According to the WGA West, the AMPTP has “failed to comply with the contract negotiated at the end of the guild’s 100-day strike and are not paying residuals for writers’ work that is reused on new media.”
The missing payments include reuse of work for programs sold as electronic downloads, also known as Electronic Sell-Through, which involves the sale of video content online that allows the purchaser to keep a copy of the program permanently.
In a statement, the AMPTP responded: “The understanding we reached with the WGA was exactly the same as the one we reached with the Directors Guild of America. The DGA deal calls for the new EST formula to apply only to motion pictures that are initially released in new media after the effective date of the new agreement. The producers are implementing the terms of the agreement we made with WGA, just as we have with the other 310 major labor agreements the AMPTP has made over the past 26 years.”
According to John F. Bowman, who sits on the WGAW board and was a member of its 2007 negotiating committee, the agreement with the AMPTP for the downloads covers feature films produced after July 1, 1971, and TV programs produced after 1977.
“The companies have reneged on this agreement and are taking the position that only programs produced after Feb. 13, 2008, are covered by the new provision,” Bowman said. “This may be their deal with the DGA, but that was never our agreement.”
Pursuant to labor laws, the two sides must hash out the issue before a labor commissioner in arbitration rather than in court.
The guild also is preparing to file an additional arbitration case against the AMPTP for residuals it claims are due to its members for TV shows streamed on the Internet.

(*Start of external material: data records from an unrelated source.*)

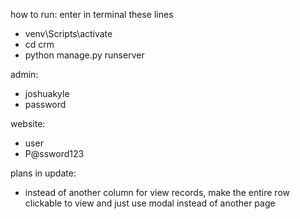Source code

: how to run:
enter in terminal these lines

- venv\Scripts\activate
- cd crm
- python manage.py runserver

admin:

- joshuakyle
- password

website:

- user
- P@ssword123

plans in update:

- instead of another column for view records, make the entire row clickable to view and just use modal instead of another page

Research by the WGA indicates that shows are staying up on Web sites longer than the 17-day window called for in the new contract.
“This triggers the payment of a residuals, but so far we’ve seen nothing,” WGAW executive director David Young said. “Given the reports by the conglomerates of the growth of the number of shows being streamed and increases in new media revenues, this is an unacceptable situation.”
WGAW president Patric Verrone added that it was “unconscionable” for the AMPTP to claim on its Web site that SAG members — who have been working on an expired contract since July 1 — are missing out on millions in new-media residuals that members of other guilds are already collecting on.